Would you return every line of the listing below that has "queries" in it?

──────────

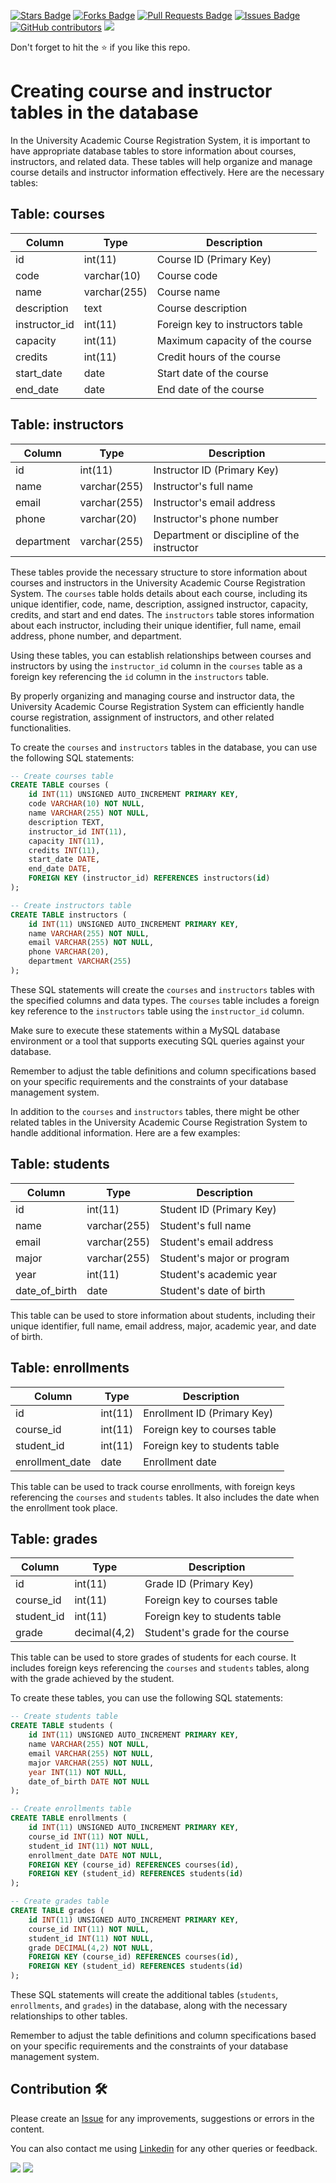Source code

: <a href="https://github.com/drshahizan/learn-php/stargazers"><img src="https://img.shields.io/github/stars/drshahizan/learn-php" alt="Stars Badge"/></a>
<a href="https://github.com/drshahizan/learn-php/network/members"><img src="https://img.shields.io/github/forks/drshahizan/learn-php" alt="Forks Badge"/></a>
<a href="https://github.com/drshahizan/learn-php/pulls"><img src="https://img.shields.io/github/issues-pr/drshahizan/learn-php" alt="Pull Requests Badge"/></a>
<a href="https://github.com/drshahizan/learn-php/issues"><img src="https://img.shields.io/github/issues/drshahizan/learn-php" alt="Issues Badge"/></a>
<a href="https://github.com/drshahizan/learn-php/graphs/contributors"><img alt="GitHub contributors" src="https://img.shields.io/github/contributors/drshahizan/learn-php?color=2b9348"></a>
![](https://visitor-badge.glitch.me/badge?page_id=drshahizan/learn-php)

Don't forget to hit the :star: if you like this repo.

# Creating course and instructor tables in the database

In the University Academic Course Registration System, it is important to have appropriate database tables to store information about courses, instructors, and related data. These tables will help organize and manage course details and instructor information effectively. Here are the necessary tables:

## Table: courses

| Column         | Type          | Description                           |
| -------------- | ------------- | ------------------------------------- |
| id             | int(11)       | Course ID (Primary Key)               |
| code           | varchar(10)   | Course code                           |
| name           | varchar(255)  | Course name                           |
| description    | text          | Course description                    |
| instructor_id  | int(11)       | Foreign key to instructors table       |
| capacity       | int(11)       | Maximum capacity of the course         |
| credits        | int(11)       | Credit hours of the course             |
| start_date     | date          | Start date of the course               |
| end_date       | date          | End date of the course                 |

## Table: instructors

| Column         | Type          | Description                           |
| -------------- | ------------- | ------------------------------------- |
| id             | int(11)       | Instructor ID (Primary Key)            |
| name           | varchar(255)  | Instructor's full name                 |
| email          | varchar(255)  | Instructor's email address             |
| phone          | varchar(20)   | Instructor's phone number              |
| department     | varchar(255)  | Department or discipline of the instructor |

These tables provide the necessary structure to store information about courses and instructors in the University Academic Course Registration System. The `courses` table holds details about each course, including its unique identifier, code, name, description, assigned instructor, capacity, credits, and start and end dates. The `instructors` table stores information about each instructor, including their unique identifier, full name, email address, phone number, and department.

Using these tables, you can establish relationships between courses and instructors by using the `instructor_id` column in the `courses` table as a foreign key referencing the `id` column in the `instructors` table.

By properly organizing and managing course and instructor data, the University Academic Course Registration System can efficiently handle course registration, assignment of instructors, and other related functionalities.

To create the `courses` and `instructors` tables in the database, you can use the following SQL statements:

```sql
-- Create courses table
CREATE TABLE courses (
    id INT(11) UNSIGNED AUTO_INCREMENT PRIMARY KEY,
    code VARCHAR(10) NOT NULL,
    name VARCHAR(255) NOT NULL,
    description TEXT,
    instructor_id INT(11),
    capacity INT(11),
    credits INT(11),
    start_date DATE,
    end_date DATE,
    FOREIGN KEY (instructor_id) REFERENCES instructors(id)
);

-- Create instructors table
CREATE TABLE instructors (
    id INT(11) UNSIGNED AUTO_INCREMENT PRIMARY KEY,
    name VARCHAR(255) NOT NULL,
    email VARCHAR(255) NOT NULL,
    phone VARCHAR(20),
    department VARCHAR(255)
);
```

These SQL statements will create the `courses` and `instructors` tables with the specified columns and data types. The `courses` table includes a foreign key reference to the `instructors` table using the `instructor_id` column.

Make sure to execute these statements within a MySQL database environment or a tool that supports executing SQL queries against your database.

Remember to adjust the table definitions and column specifications based on your specific requirements and the constraints of your database management system.

In addition to the `courses` and `instructors` tables, there might be other related tables in the University Academic Course Registration System to handle additional information. Here are a few examples:

## Table: students

| Column       | Type         | Description                   |
|--------------|--------------|-------------------------------|
| id           | int(11)      | Student ID (Primary Key)      |
| name         | varchar(255) | Student's full name           |
| email        | varchar(255) | Student's email address       |
| major        | varchar(255) | Student's major or program    |
| year         | int(11)      | Student's academic year       |
| date_of_birth| date         | Student's date of birth       |

This table can be used to store information about students, including their unique identifier, full name, email address, major, academic year, and date of birth.

## Table: enrollments

| Column       | Type         | Description                   |
|--------------|--------------|-------------------------------|
| id           | int(11)      | Enrollment ID (Primary Key)   |
| course_id    | int(11)      | Foreign key to courses table  |
| student_id   | int(11)      | Foreign key to students table |
| enrollment_date | date       | Enrollment date               |

This table can be used to track course enrollments, with foreign keys referencing the `courses` and `students` tables. It also includes the date when the enrollment took place.

## Table: grades

| Column       | Type         | Description                   |
|--------------|--------------|-------------------------------|
| id           | int(11)      | Grade ID (Primary Key)        |
| course_id    | int(11)      | Foreign key to courses table  |
| student_id   | int(11)      | Foreign key to students table |
| grade        | decimal(4,2) | Student's grade for the course |

This table can be used to store grades of students for each course. It includes foreign keys referencing the `courses` and `students` tables, along with the grade achieved by the student.

To create these tables, you can use the following SQL statements:

```sql
-- Create students table
CREATE TABLE students (
    id INT(11) UNSIGNED AUTO_INCREMENT PRIMARY KEY,
    name VARCHAR(255) NOT NULL,
    email VARCHAR(255) NOT NULL,
    major VARCHAR(255) NOT NULL,
    year INT(11) NOT NULL,
    date_of_birth DATE NOT NULL
);

-- Create enrollments table
CREATE TABLE enrollments (
    id INT(11) UNSIGNED AUTO_INCREMENT PRIMARY KEY,
    course_id INT(11) NOT NULL,
    student_id INT(11) NOT NULL,
    enrollment_date DATE NOT NULL,
    FOREIGN KEY (course_id) REFERENCES courses(id),
    FOREIGN KEY (student_id) REFERENCES students(id)
);

-- Create grades table
CREATE TABLE grades (
    id INT(11) UNSIGNED AUTO_INCREMENT PRIMARY KEY,
    course_id INT(11) NOT NULL,
    student_id INT(11) NOT NULL,
    grade DECIMAL(4,2) NOT NULL,
    FOREIGN KEY (course_id) REFERENCES courses(id),
    FOREIGN KEY (student_id) REFERENCES students(id)
);
```

These SQL statements will create the additional tables (`students`, `enrollments`, and `grades`) in the database, along with the necessary relationships to other tables.

Remember to adjust the table definitions and column specifications based on your specific requirements and the constraints of your database management system.

## Contribution 🛠️
Please create an [Issue](https://github.com/drshahizan/learn-php/issues) for any improvements, suggestions or errors in the content.

You can also contact me using [Linkedin](https://www.linkedin.com/in/drshahizan/) for any other queries or feedback.

![](https://komarev.com/ghpvc/?username=drshahizan&label=Views&color=0e75b6&style=flat)
![](https://hit.yhype.me/github/profile?user_id=81284918)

──────────

Result for this task:
Make sure to execute these statements within a MySQL database environment or a tool that supports executing SQL queries against your database.
You can also contact me using [Linkedin](https://www.linkedin.com/in/drshahizan/) for any other queries or feedback.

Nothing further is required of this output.